Op 175 meter ligt een buisleiding van de Gasunie (40 bar, 8.6 inch en bovenkant van de leiding op 1.66 m-m.v.). Het Besluit externe veiligheid buisleidingen (Bevb) en de bijbehorende Regeling externe veiligheid buisleidingen (Revb) zijn op 1 januari 2011 in werking getreden. Het Bevb regelt onder andere welke veiligheidsafstanden moeten worden aangehouden rond buisleidingen met gevaarlijke stoffen. De normstelling is in lijn met het Besluit externe veiligheid inrichtingen (Bevi).

In het Handboek buisleiding in bestemmingsplannen (VROM, 19 maart 2010 geactualiseerd) staan in bijlage 6 inventarisatieafstanden genoemd. Voor de inventarisatie van de bebouwing is een bepaalde inventarisatieafstand (IA) ten opzichte van de leiding van toepassing. Dit is de afstand waarbinnen een inventarisatie nodig wordt geacht. De inventarisatieafstand bedraagt 105 m bij een leidingdiameter van 8.6 inch en een druk van 40 bar.

Volgens de provinciale risicokaart geldt een PR=10-6 van 0 meter. Het groepsrisico is geen probleem. Er is namelijk geen sprake van de vergroting van de personendichtheid.

 

Conclusie

Uit de inventarisatie blijkt dat het plangebied:

  • zich niet bevindt binnen de risicocontour van Bevi- en Brzo-inrichtingen danwel inrichtingen die vallen onder het Vuurwerkbesluit (plaatsgebonden risico);
  • zich niet bevindt in een gebied waarbinnen een verantwoording van het groepsrisico nodig is;
  • niet is gelegen binnen de veiligheidsafstanden van het vervoer gevaarlijke stoffen
  • niet is gelegen binnen de veiligheidsafstanden van buisleidingen voor het vervoer van gevaarlijke stoffen.
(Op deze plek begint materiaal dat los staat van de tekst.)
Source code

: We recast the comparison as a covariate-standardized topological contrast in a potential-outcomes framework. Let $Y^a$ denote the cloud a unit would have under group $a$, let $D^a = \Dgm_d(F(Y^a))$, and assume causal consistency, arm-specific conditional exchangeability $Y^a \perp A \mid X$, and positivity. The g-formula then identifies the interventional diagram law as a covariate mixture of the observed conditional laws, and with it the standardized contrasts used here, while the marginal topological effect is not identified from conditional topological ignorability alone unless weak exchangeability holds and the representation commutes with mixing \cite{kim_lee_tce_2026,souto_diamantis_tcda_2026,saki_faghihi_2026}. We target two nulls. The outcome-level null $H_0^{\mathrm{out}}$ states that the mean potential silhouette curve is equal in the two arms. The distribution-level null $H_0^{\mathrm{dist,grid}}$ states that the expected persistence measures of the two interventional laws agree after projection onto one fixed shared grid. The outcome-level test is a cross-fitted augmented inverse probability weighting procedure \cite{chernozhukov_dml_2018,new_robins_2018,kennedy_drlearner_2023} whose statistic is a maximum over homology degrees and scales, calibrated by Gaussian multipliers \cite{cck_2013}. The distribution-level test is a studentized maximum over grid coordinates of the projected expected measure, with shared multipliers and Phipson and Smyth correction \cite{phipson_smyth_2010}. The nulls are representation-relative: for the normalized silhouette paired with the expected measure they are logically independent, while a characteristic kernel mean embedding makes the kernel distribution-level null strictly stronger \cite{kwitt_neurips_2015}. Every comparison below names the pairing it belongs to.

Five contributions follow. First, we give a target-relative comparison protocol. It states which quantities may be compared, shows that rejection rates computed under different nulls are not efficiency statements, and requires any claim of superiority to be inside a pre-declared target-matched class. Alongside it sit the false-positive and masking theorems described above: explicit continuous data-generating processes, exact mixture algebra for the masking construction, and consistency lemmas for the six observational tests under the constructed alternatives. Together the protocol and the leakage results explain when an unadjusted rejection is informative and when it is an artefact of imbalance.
Ter voorkoming van brandoverslag van het bedrijf richting de spoorlijn, zal een aarden wal van zo'n 5 m breed worden gerealiseerd. Deze wal loopt langs de gehele oostgrens van het plangebied. Bovendien wordt op de wal een bossingel aangeplant.

Een en ander brengt met zich mee dat het project in overeenstemming is met wet- en regelgeving inzake externe veiligheid.